At one point, I said, “Gunnar, you are KILLING me.”
He replied, “No, Annie – I’m IMPROVING you.” Then he had me do squats so rapid and forceful, it looked like I was driving a stake into the ground with my ass.
He put me on one of those slanted sit-up racks – the ones where your head is lower than your hips, as if to prevent pre-term labor. Under those conditions, a single crunch would be difficult enough – but then he put a 25 pound weight on my chest and told me to sit up.
I held lunges and planks. I jumped onto a metal box over and over. I scissor-kicked. I swung dumb-bells into the air, knowing that one sweaty-palmed slip would result in the death of an innocent by-standing body-builder. In short, I did things that no self-respecting person would do in public.
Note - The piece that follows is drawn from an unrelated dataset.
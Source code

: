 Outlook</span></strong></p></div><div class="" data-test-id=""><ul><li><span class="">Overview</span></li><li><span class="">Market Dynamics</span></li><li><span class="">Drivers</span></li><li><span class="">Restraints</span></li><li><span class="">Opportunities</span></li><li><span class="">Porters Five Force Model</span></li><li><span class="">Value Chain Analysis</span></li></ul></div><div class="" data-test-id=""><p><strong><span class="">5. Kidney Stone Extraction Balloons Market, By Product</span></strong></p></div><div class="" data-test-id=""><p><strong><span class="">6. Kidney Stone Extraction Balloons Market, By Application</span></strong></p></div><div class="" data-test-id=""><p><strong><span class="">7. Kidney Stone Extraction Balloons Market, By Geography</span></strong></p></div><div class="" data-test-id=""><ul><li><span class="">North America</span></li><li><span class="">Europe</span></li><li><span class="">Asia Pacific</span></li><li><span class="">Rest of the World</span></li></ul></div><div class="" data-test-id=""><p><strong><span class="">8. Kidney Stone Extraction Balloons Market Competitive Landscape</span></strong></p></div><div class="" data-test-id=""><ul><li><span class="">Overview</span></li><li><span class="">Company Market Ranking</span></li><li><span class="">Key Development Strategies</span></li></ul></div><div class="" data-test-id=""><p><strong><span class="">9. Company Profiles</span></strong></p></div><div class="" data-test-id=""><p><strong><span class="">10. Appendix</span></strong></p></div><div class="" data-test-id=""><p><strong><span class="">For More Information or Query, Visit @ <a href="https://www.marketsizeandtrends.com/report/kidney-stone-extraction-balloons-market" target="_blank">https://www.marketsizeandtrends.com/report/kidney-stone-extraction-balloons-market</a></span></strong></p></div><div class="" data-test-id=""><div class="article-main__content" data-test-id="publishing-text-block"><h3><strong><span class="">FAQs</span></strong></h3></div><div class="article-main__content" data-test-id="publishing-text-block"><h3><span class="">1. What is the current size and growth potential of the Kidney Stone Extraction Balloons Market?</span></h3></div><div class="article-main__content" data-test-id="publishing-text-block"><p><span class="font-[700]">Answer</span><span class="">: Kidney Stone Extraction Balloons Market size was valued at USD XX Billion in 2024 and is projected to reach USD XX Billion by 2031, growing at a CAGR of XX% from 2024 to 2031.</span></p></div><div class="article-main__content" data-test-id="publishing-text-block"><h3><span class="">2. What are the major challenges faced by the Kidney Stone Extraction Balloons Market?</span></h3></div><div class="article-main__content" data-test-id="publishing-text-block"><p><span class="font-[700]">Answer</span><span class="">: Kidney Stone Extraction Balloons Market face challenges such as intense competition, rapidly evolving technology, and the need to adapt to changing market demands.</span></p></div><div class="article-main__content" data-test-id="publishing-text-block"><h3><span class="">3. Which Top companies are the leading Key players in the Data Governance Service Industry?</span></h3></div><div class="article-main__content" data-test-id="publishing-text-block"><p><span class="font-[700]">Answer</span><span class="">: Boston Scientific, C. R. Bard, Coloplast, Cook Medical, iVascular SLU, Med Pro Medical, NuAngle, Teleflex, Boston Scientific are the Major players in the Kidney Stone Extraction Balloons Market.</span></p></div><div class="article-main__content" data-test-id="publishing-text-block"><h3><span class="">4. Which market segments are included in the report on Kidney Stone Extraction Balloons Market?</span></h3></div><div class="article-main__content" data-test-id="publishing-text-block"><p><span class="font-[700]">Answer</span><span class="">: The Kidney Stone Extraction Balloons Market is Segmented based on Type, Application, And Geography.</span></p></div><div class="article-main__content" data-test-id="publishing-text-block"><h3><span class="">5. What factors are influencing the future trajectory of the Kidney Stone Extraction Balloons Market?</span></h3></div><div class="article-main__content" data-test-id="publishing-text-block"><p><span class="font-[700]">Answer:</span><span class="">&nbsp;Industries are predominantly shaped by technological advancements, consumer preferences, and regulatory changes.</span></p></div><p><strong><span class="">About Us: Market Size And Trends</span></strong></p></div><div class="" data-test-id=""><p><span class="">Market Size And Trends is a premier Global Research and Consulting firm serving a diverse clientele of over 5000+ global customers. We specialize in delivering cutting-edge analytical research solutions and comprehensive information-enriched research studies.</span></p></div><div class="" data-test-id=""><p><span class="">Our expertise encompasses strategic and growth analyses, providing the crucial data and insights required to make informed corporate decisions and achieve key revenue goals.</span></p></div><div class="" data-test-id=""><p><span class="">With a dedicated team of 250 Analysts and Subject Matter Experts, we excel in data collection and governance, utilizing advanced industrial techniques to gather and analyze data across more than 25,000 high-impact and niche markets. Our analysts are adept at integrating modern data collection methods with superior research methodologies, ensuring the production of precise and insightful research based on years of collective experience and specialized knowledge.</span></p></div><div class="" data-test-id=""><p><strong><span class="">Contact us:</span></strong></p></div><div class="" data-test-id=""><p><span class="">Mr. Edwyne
When it was all said and done, my entire body was quivering. I was like a terrified stray dog, completely incapable of self-calming – barely able to stand up, let alone walk back to the desk to talk nutrition.
Gunnar told me that to reach my fitness goals, I could eat no more than 1400 calories a day.
“But… how many do YOU get to have?” I asked.
“4500,” he answered.
Then the Lord and I had a chat about the injustice of it all.